Lei è di destra o di sinistra?
«Io sono per gli uomini. Quelli bravi».
Come mai ci ha messo vent’anni a sposarsi?
«Il matrimonio non cambia la profondità di un rapporto. Però a un certo punto, se senti di doverlo fare, lo fai. Io avrei aspettato ancora, a dire la verità. E mi sono sposato a 65 anni. Ma sono felice, siamo felici. Lo eravamo anche prima».
Ha rimpianti?
«No. Sono stato fortunato: dovevo fare il medico ma ho capito che sarebbe stata migliore l’altra strada che mi si era aperta davanti e sono riuscito a percorrerla.
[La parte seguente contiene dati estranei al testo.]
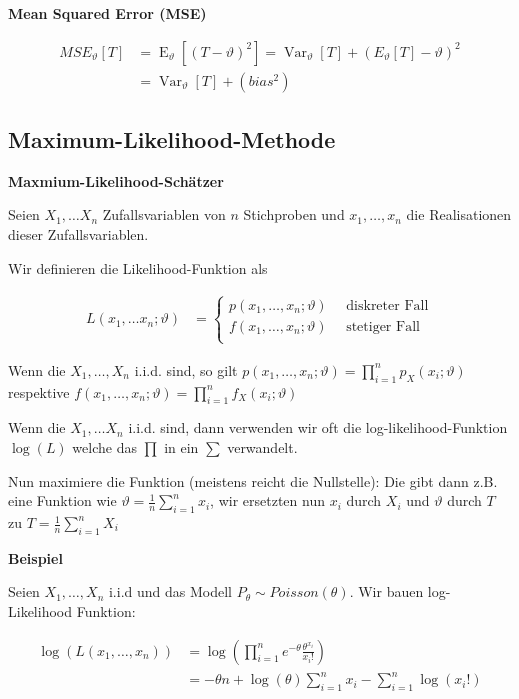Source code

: \documentclass[25pt]{sciposter}
\newcommand{\Var}{\operatorname{Var}}
\newcommand{\E}{\operatorname{E}}
\newenvironment{method}[1]{\begin{mdframed}[backgroundcolor=blue!10,innertopmargin=15pt, innerbottommargin=15pt,nobreak=true]
		\textbf{#1 }
	}
	{ 
	\end{mdframed}
}
\begin{document}
\begin{multicols}{3}
\begin{method}{Mean Squared Error (MSE)}
\begin{align*}
	MSE_\vartheta[T] &= \E_\vartheta [(T-\vartheta)^2]= \Var_\vartheta[T] + (E_\vartheta [T]-\vartheta)^2\\
	&=  \Var_\vartheta[T] + (bias^2)
\end{align*}
\end{method}




\subsection*{Maximum-Likelihood-Methode}

\begin{method}{Maxmium-Likelihood-Schätzer}
Seien $X_1,\ldots X_n$ Zufallsvariablen von $n$ Stichproben und $x_1,\ldots,x_n$ die Realisationen dieser Zufallsvariablen.	
	
Wir definieren die Likelihood-Funktion als

\begin{align*}
	L(x_1,\ldots x_n;\vartheta) &= \begin{cases}
	p(x_1,\ldots,x_n;\vartheta) \quad \text{ diskreter Fall}\\
	f(x_1,\ldots,x_n;\vartheta) \quad \text{ stetiger Fall}\\
	\end{cases}
\end{align*}

Wenn die $X_1,\ldots,X_n$ i.i.d. sind, so gilt $p(x_1,\ldots,x_n;\vartheta) = \prod_{i=1}^{n}p_X(x_i;\vartheta)$ respektive $f(x_1,\ldots,x_n;\vartheta) = \prod_{i=1}^{n}f_X(x_i;\vartheta)$

Wenn die $X_1,\ldots X_n$ i.i.d. sind, dann verwenden wir oft die log-likelihood-Funktion $\log(L)$ welche das $\prod$ in ein $\sum$ verwandelt.

Nun maximiere die Funktion (meistens reicht die Nullstelle): Die gibt dann z.B. eine Funktion wie $\vartheta = \frac{1}{n}\sum_{i=1}^{n}x_i$, wir ersetzten nun $x_i$ durch $X_i$ und $\vartheta$ durch $T$ zu $T = \frac{1}{n}\sum_{i=1}^{n}X_i$
\end{method}

\textbf{Beispiel}

Seien $X_1,\ldots,X_n$ i.i.d und das Modell $P_{\theta}\sim Poisson(\theta)$. Wir bauen log-Likelihood Funktion:

\begin{align*}
	\log(L(x_1,\ldots,x_n)) &= \log\left(\prod_{i=1}^{n} e^{-\theta} \frac{\theta^{x_i}}{x_i !} \right)\\ &= -\theta n + \log(\theta) \sum_{i=1}^{n} x_i - \sum_{i=1}^{n}\log(x_i !)
\end{align*}


\end{multicols}
\end{document}
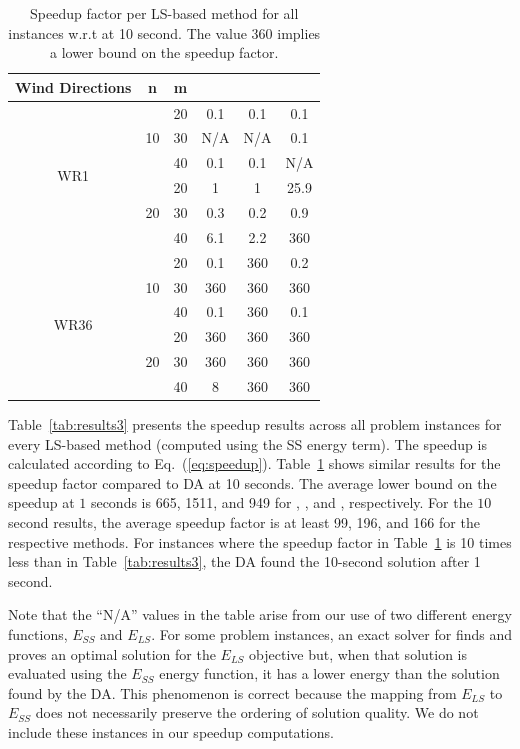 \documentclass[preprint,12pt]{elsarticle}
\newcommand{\qcls}{{\sf {\small QC-LS\xspace}}}
\newcommand{\ilpls}{{\sf {\small ILP-LS\xspace}}}
\newcommand{\qclsgrb}{{\sf {\small QC-LS(GRB)\xspace}}}
\newcommand{\ilplsgrb}{{\sf {\small ILP-LS(GRB)\xspace}}}
\newcommand{\qulsgrb}{{\sf {\small QU-LS(GRB)\xspace}}}
\newcommand{\qulsda}{{\sf {\small QU-LS(DA)\xspace}}}
\begin{document}
\begin{table}[t!]
	\small
	\begin{tabular}{| c | c | c | c | c | c | }
		\toprule
		Wind Directions  & n  & m  & \qcls &  \ilpls & \qulsgrb  \\
		\toprule
		\multirow{6}{*}{WR1}  & \multirow{3}{*}{10}  & 20 & 0.1       & 0.1 & 0.1  \\
		& & 30   & N/A & N/A & 0.1     \\
		& & 40 & 0.1 & 0.1 & N/A                \\
		\cline{2-6}
		&\multirow{3}{*}{20}   & 20  & 1  & 1  & 25.9         \\
		&&30   & 0.3 & 0.2  & 0.9    \\
		&&40   & 6.1 & 2.2  & 360        \\
		\hline
		\multirow{6}{*}{WR36} &  \multirow{3}{*}{10}    & 20 & 0.1       & 360 & 0.2  \\
		&& 30  & 360 & 360 & 360                     \\
		&&40   & 0.1 & 360 & 0.1          \\
		\cline{2-6}
		&  \multirow{3}{*}{20}   & 20   & 360  & 360 & 360            \\
		&&30   &  360  & 360 & 360                    \\
		&&40   &  8  & 360 & 360 \\
		
		\bottomrule                   
	\end{tabular}
	
	\vspace{0.5em}
	\caption{Speedup factor per LS-based method for all instances w.r.t \qulsda{} at 10 second. The value 360 implies a lower bound on the speedup factor.}\label{tab:results4}
\end{table}
Table~\ref{tab:results3} presents the speedup results across all problem instances
for every LS-based method (computed using the SS energy term). The speedup is calculated according to Eq.~(\ref{eq:speedup}). Table~\ref{tab:results4} shows similar results for the speedup factor
compared to DA at 10 seconds. The average lower bound on the speedup at $1$ seconds
is 665,	1511, and 949 for \qclsgrb, \qulsgrb, and \ilplsgrb, respectively. For the $10$ second
results, the average
speedup factor is at least 99, 196, and	166 for the respective methods.
For instances where the speedup factor in Table~\ref{tab:results4} is 10 times less than in Table~\ref{tab:results3},
the DA found the 10-second solution after 1 second.

Note that the ``N/A'' values in the table arise from our use of two different energy functions, $E_{SS}$ and $E_{LS}$. For some problem instances, an exact solver for \qcls{} finds and proves an optimal solution for the $E_{LS}$ objective but, when that solution is evaluated using the $E_{SS}$ energy function, it has a lower energy than the solution found by the DA. This phenomenon is correct because the mapping from $E_{LS}$ to $E_{SS}$ does not necessarily preserve the ordering of solution quality. We do not include these instances in our speedup computations.  




%

\end{document}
Nella vita la fortuna è importante ma bisogna saperla riconoscere e andarle incontro. Se vedi una donna che ti piace, non basta guardarla: devi presentarti a lei, provare a costruire un rapporto».
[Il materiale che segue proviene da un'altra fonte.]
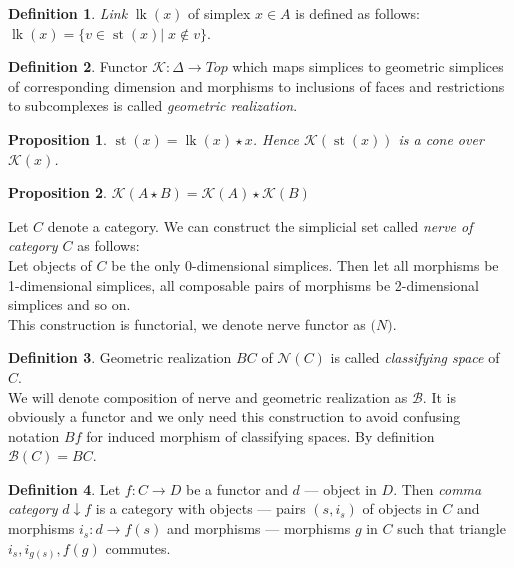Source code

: \documentclass[a4paper, 12pt]{article}
\newtheorem{proposition}{Proposition}
\theoremstyle{definition}
\newtheorem{definition}{Definition}
\theoremstyle{remark}
\newcommand{\define}[1]{{\textit{#1}}}
\begin{document}
\begin{definition}
  \define{Link} $\operatorname{lk}(x)$ of simplex $x \in A$ is defined as follows: $\operatorname{lk}(x) = \{v \in \operatorname{st}(x)|\; x \not\in v\}$.
\end{definition}

\begin{definition}
  Functor $\mathcal{K} : \Delta \to Top$ which maps simplices to geometric simplices of corresponding dimension and morphisms to inclusions of faces and restrictions to subcomplexes is called \define{geometric realization}.
\end{definition}

\begin{proposition}
  $\operatorname{st}(x) = \operatorname{lk}(x) \star x$. Hence $\mathcal{K}(\operatorname{st}(x))$ is a cone over $\mathcal{K}(x)$.
\end{proposition}

\begin{proposition}
  $\mathcal{K}(A \star B) = \mathcal{K}(A) \star \mathcal{K}(B)$
\end{proposition}

Let $C$ denote a category. We can construct the simplicial set called \define{nerve of category $C$} as follows:\\
Let objects of $C$ be the only 0-dimensional simplices. Then let all morphisms be 1-dimensional simplices, all composable pairs of morphisms be 2-dimensional simplices and so on.\\
This construction is functorial, we denote nerve functor as $\mathcal(N)$.

\begin{definition}
  Geometric realization $BC$ of $\mathcal{N}(C)$ is called \define{classifying space} of $C$.\\

  We will denote composition of nerve and geometric realization as $\mathcal{B}$. It is obviously a functor and we only need this construction to avoid confusing notation $Bf$ for induced morphism of classifying spaces. By definition $\mathcal{B}(C) = BC$.
\end{definition}

\begin{definition}
  Let $f: C \to D$ be a functor and $d$ --- object in $D$. Then \define{comma category} $d \downarrow f$ is a category with objects --- pairs $(s,i_s)$ of objects in $C$ and morphisms $i_s : d \to f(s)$ and morphisms --- morphisms $g$ in $C$ such that triangle $i_s, i_{g(s)}, f(g)$ commutes.
\end{definition}
\end{document}
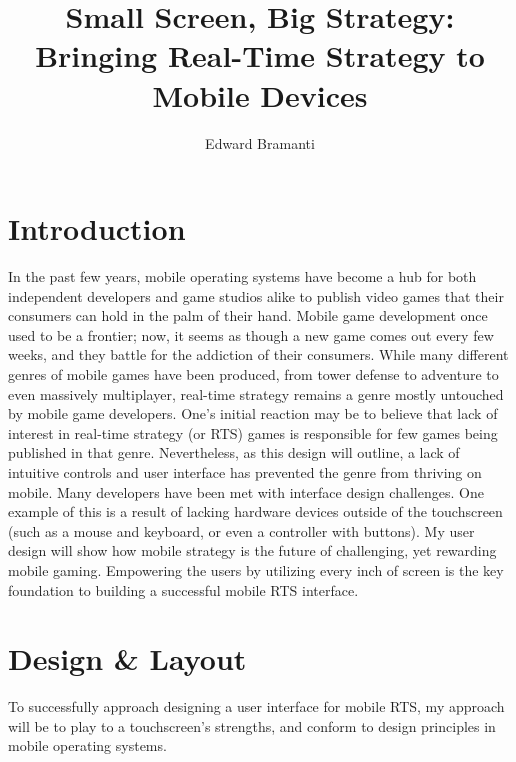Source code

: \documentclass[11pt]{article}
\title{Small Screen, Big Strategy: Bringing Real-Time Strategy to Mobile Devices}
\author{Edward Bramanti}
\begin{document}
\maketitle
\pagebreak
\section{Introduction}
In the past few years, mobile operating systems have become a hub for both independent developers and game studios alike to publish video games that their consumers can hold in the palm of their hand. Mobile game development once used to be a frontier; now, it seems as though a new game comes out every few weeks, and they battle for the addiction of their consumers. While many different genres of mobile games have been produced, from tower defense to adventure to even massively multiplayer, real-time strategy remains a genre mostly untouched by mobile game developers. One's initial reaction may be to believe that lack of interest in real-time strategy (or RTS) games is responsible for few games being published in that genre. Nevertheless, as this design will outline, a lack of intuitive controls and user interface has prevented the genre from thriving on mobile. Many developers have been met with interface design challenges. One example of this is a result of lacking hardware devices outside of the touchscreen (such as a mouse and keyboard, or even a controller with buttons). My user design will show how mobile strategy is the future of challenging, yet rewarding mobile gaming. Empowering the users by utilizing every inch of screen is the key foundation to building a successful mobile RTS interface.
\section{Design \& Layout}
To successfully approach designing a user interface for mobile RTS, my approach will be to play to a touchscreen's strengths, and conform to design principles in mobile operating systems.
\end{document}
A Sottovoce invita soprattutto donne.
«Da sempre. Michele Santoro e Freccero mi hanno sempre detto che parlare con le donne mi viene meglio e forse è vero. Io penso che a me piace parlare con tutti allo stesso modo ma penso pure che le donne sono più brave, in tutto».
Piange?
«Ho pianto quando ho perso i miei genitori e mio fratello, che aveva solo 42 anni. Ecco, a proposito di rimpianti, mi sarebbe piaciuto passare ancora più tempo con tutti loro, anche se ho sempre fatto il possibile per averli vicino. A lungo hanno vissuto al primo piano del mio palazzo, e io al quarto. E piango ai matrimoni dei miei amici».
Che ventenne è stato?
«Capellone. A Pisa. Pieno di sogni e voglia di fare, in fondo come adesso. Volevo fare l’attore e mi informai al Centro sperimentale di cinematografia di Roma. Però non ebbi il coraggio di presentarmi, anche perché avevo da dare l’esame di anatomia».
Si faccia una critica.
«Sono molto abitudinario. Ma come tutti gli abitudinari conosco anche la trasgressione».
Si faccia un complimento.
«Penso di essere una persona perbene. Ma per ottenere quello che voglio faccio qualche deviazione».
L’amore dura?
«Finché dura, come diceva Troisi. E quando finisce, non è colpa di nessuno».
L’amicizia conta?
«Molto e dura più dell’amore. Ma gli amici sono pochi, li conto sulle dita di due mani, non di più. Amicizia e amore sono sentimenti per i quali non si può fare niente: arrivano e basta. Ne prendi atto, non li puoi costruire, li puoi solo mantenere e nutrire».
Cosa nessuno sa di lei?
«Che sono timido. Fuori da uno studio televisivo mi terrorizza anche parlare».
Come vuole essere ricordato?
«Voglio essere vivo, non ricordato. Ho detto ai miei cari che quando morirò, vorrei che si sapesse dopo mesi».